The resulting problems in the first and second parts of the thesis are mixed-integer non-linear programming problems (MINLPs) which are intractable to solve. To provide solutions
to these problems, we first transform the problems into more tractable using the AMC approximation functions, probabilistic to non-probabilistic conversion functions, Big-M theory,
and difference of convex (DC) programming. Later, these transformed problems are solved
using the successive convex approximation (SCA) based iterative algorithm. Our simulation
results illustrate the performance of our proposed method compared to the baseline methods.

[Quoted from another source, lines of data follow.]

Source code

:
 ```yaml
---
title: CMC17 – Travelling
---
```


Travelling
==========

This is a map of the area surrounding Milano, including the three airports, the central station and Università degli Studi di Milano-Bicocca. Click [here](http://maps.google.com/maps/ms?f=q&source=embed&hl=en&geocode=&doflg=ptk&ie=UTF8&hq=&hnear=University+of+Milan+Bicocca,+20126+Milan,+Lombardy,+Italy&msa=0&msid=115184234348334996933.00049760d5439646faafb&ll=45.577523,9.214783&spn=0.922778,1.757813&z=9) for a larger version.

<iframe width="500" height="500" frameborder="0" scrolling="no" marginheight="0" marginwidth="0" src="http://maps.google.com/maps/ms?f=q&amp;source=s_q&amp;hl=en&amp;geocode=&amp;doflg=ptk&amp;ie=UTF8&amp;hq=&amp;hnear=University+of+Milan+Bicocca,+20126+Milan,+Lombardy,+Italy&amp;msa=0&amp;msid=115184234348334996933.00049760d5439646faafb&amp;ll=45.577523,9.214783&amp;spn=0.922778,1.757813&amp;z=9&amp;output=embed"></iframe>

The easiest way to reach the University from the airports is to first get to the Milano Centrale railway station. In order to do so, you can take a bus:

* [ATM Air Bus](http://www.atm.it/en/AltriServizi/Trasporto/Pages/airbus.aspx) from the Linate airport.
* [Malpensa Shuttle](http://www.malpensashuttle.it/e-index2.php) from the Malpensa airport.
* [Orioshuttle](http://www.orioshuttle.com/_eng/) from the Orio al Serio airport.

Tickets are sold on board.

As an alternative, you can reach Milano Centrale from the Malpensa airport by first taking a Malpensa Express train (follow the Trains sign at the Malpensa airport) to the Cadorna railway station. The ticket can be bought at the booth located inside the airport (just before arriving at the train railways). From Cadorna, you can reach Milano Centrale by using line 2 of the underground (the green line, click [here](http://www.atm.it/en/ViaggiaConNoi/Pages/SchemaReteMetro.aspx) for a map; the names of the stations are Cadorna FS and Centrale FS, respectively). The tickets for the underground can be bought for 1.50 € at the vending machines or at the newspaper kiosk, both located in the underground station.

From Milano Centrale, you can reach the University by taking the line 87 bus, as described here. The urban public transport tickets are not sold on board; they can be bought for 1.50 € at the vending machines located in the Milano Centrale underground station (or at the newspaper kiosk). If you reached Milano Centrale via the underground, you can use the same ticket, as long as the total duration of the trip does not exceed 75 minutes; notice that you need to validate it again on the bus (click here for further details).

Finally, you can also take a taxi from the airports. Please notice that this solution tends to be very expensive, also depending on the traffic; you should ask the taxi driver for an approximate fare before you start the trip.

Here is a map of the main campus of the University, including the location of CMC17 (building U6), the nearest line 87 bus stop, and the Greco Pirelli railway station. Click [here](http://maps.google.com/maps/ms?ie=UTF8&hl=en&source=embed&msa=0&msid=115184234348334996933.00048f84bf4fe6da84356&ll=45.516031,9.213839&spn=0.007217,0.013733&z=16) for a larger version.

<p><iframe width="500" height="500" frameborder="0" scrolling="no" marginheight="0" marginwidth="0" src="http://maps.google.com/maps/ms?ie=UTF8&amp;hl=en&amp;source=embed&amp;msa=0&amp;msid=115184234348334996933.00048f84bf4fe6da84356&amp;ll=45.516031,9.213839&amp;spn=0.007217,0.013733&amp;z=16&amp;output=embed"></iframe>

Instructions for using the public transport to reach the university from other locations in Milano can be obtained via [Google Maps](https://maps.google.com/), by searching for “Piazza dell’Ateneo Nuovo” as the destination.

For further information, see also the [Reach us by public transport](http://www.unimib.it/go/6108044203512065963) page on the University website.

Also, the simulation results show the effectiveness of the mixed-numerology-based RB grid
model over the fixed numerology grid model and the performance of SA and SI resource slicing strategies in terms of achievable data rates, packet delivery latencies, and queue status,
respectively.
In the third part of this thesis, different from the first two parts, for the joint assignment of
beams, RBs, and transmit power to eMBB and URLLC users, we formulate an EE maximization problem by considering resources scheduling, orthogonality, power-related constraints,
and QoS constraints for different services. The resulting mixed-integer non-linear fractional
programming problem (MINLFP) is intractable and difficult to solve. To provide a feasible
solution, we first transform the formulated problem into a tractable form using fractional
programming theory, approximation functions and later utilize the Dinklebach iterative algorithm, DC programming, and SCA to solve it. Finally, we compare the performance of the
proposed method against baseline schemes through simulation results. In particular, we show
the performance of RAN slicing mechanisms with the mixed and fixed-numerology-based RBs
grid models in terms of achievable EE, packet latencies, data rates, total sum-rate, and computational complexity. The proposed algorithm outperforms the baseline schemes in terms
of achieving higher data rates for eMBB users. The results also show the trade-off between
the total achievable sum rate and EE of the network. The proposed method with mixed
numerology grid delivers 20% of higher URLLC packets within 1 ms of latency. Besides, it
achieves the lowest computation time than that with the fixed numerology grid.